Salah Samouni banged his head in grief against a wall inside the hospital morgue where the bodies of his three nephews lay on the floor Monday. His relatives screamed at exhausted doctors, begging them to find people still buried under rubble.
After 10 days of a relentless Israeli assault, Shifa Hospital, Gaza's largest, is overwhelmed. Bodies are now crowded two to a morgue drawer, and some — like those of the Samouni children — are on the floor.
Many of the wounded are treated in hallways because rooms are full. Harried doctors and nurses run on little sleep, and the hospital is powered by emergency generators after shelling damaged power cables.
"Who ever comes with a head, we check his pulse. If there's no pulse, he's straight to the morgue. If there's no head, well, goodbye," said hospital official Raid Arini, shrugging.

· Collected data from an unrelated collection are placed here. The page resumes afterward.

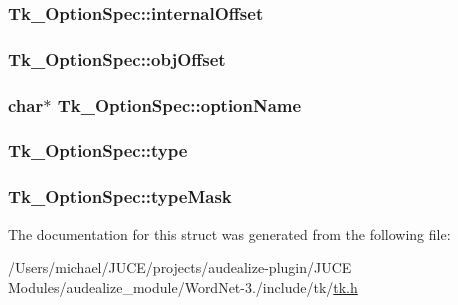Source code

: \subsubsection[{\texorpdfstring{internal\+Offset}{internalOffset}}]{ Tk\+\_\+\+Option\+Spec\+::internal\+Offset}\hypertarget{struct_tk___option_spec_a72913a7f86eabff79019bd2aed7107d6}{}\label{struct_tk___option_spec_a72913a7f86eabff79019bd2aed7107d6}
\subsubsection[{\texorpdfstring{obj\+Offset}{objOffset}}]{ Tk\+\_\+\+Option\+Spec\+::obj\+Offset}\hypertarget{struct_tk___option_spec_a5855e59f7bbf2ec2d99adc22e846338f}{}\label{struct_tk___option_spec_a5855e59f7bbf2ec2d99adc22e846338f}
\subsubsection[{\texorpdfstring{option\+Name}{optionName}}]{\setlength{\rightskip}{0pt plus 5cm}char$\ast$ Tk\+\_\+\+Option\+Spec\+::option\+Name}\hypertarget{struct_tk___option_spec_a0f4f4cebd2da47c933b0dfbe835ac17f}{}\label{struct_tk___option_spec_a0f4f4cebd2da47c933b0dfbe835ac17f}
\subsubsection[{\texorpdfstring{type}{type}}]{ Tk\+\_\+\+Option\+Spec\+::type}\hypertarget{struct_tk___option_spec_ab061f1e0a600adc3853c2417016154b9}{}\label{struct_tk___option_spec_ab061f1e0a600adc3853c2417016154b9}
\subsubsection[{\texorpdfstring{type\+Mask}{typeMask}}]{ Tk\+\_\+\+Option\+Spec\+::type\+Mask}\hypertarget{struct_tk___option_spec_a0b457348947bf8a05918905810f02ed9}{}\label{struct_tk___option_spec_a0b457348947bf8a05918905810f02ed9}


The documentation for this struct was generated from the following file\+:\begin{DoxyCompactItemize}
\item 
/\+Users/michael/\+J\+U\+C\+E/projects/audealize-\/plugin/\+J\+U\+C\+E Modules/audealize\+\_\+module/\+Word\+Net-\/3./include/tk/\hyperlink{tk_8h}{tk.\+h}\end{DoxyCompactItemize}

The hospital scenes have only worsened since Israel began a ground offensive on Saturday. Most of the dead and wounded now arriving at Shifa are civilians, as Israel's offensive shifts from airstrikes to artillery shelling and ground fighting close to densely populated areas.
Israel says it is targeting only the Hamas militants who control Gaza in an attempt to halt seven years of rocket fire at Israeli communities. But the 550 Palestinians who have been killed include some 200 civilians, according to Dr. Moaiya Hassanein of the Gaza Health Ministry.
20 children died Monday
On Monday, 20 children between the age of two and 15 were killed, he said.

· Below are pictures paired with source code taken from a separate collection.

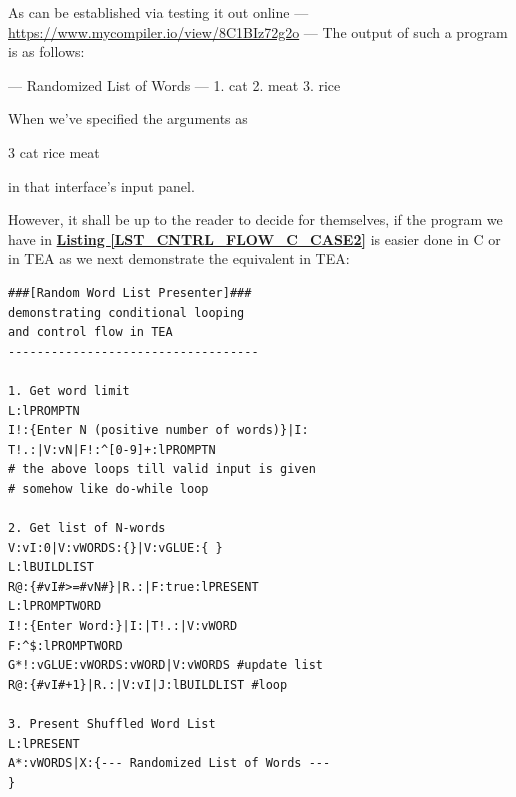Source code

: \documentclass[a4paper, 18pt]{book} %
\begin{document}
{{{\begin{appendices}
As can be established via testing it out online --- \url{https://www.mycompiler.io/view/8C1BIz72g2o} --- The output of such a program is as follows:


  \vspace{1em}
  
 \begin{tcbverbatim}
--- Randomized List of Words ---
1. cat
2. meat
3. rice
  \end{tcbverbatim}
    
When we've specified the arguments as 

 \begin{tcbverbatim}
3
cat
rice
meat
  \end{tcbverbatim}
  
 in that interface's input panel. 

\vspace{2em}

However, it shall be up to the reader to decide for themselves, if the program we have in \textbf{\hyperref[LST_CNTRL_FLOW_C_CASE2]{Listing \ref{LST_CNTRL_FLOW_C_CASE2}}} is easier done in C or in TEA as we next demonstrate the equivalent in TEA:



\vspace{2em}

  \begin{tcolorbox}[teaterminalstyle, title=Conditional Looping in TEA: Random Word List Presenter, breakable]
  \begin{lstlisting}[language=TEA,breaklines=true,]
###[Random Word List Presenter]###
demonstrating conditional looping
and control flow in TEA
-----------------------------------

1. Get word limit
L:lPROMPTN
I!:{Enter N (positive number of words)}|I:
T!.:|V:vN|F!:^[0-9]+:lPROMPTN
# the above loops till valid input is given
# somehow like do-while loop

2. Get list of N-words
V:vI:0|V:vWORDS:{}|V:vGLUE:{ }
L:lBUILDLIST 
R@:{#vI#>=#vN#}|R.:|F:true:lPRESENT
L:lPROMPTWORD
I!:{Enter Word:}|I:|T!.:|V:vWORD
F:^$:lPROMPTWORD
G*!:vGLUE:vWORDS:vWORD|V:vWORDS #update list
R@:{#vI#+1}|R.:|V:vI|J:lBUILDLIST #loop

3. Present Shuffled Word List
L:lPRESENT
A*:vWORDS|X:{--- Randomized List of Words ---
}
   \end{lstlisting}
  \end{tcolorbox}

\vspace{2em}



\end{appendices}}}}
\end{document}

Since the military offensive began Dec. 27, three Israeli civilians and two soldiers have been killed.
Many casualties come through the shabby halls of Shifa, which echo with the sound of people screaming and the wail of ambulance sirens.
Red-eyed nurse Ahmad Abdul Salam, 34, smelled of sweat and his clothes were stained with blood. He said he couldn't sleep. "When my shift ends, I help my colleagues. These are our brothers and friends who are being harmed," he said.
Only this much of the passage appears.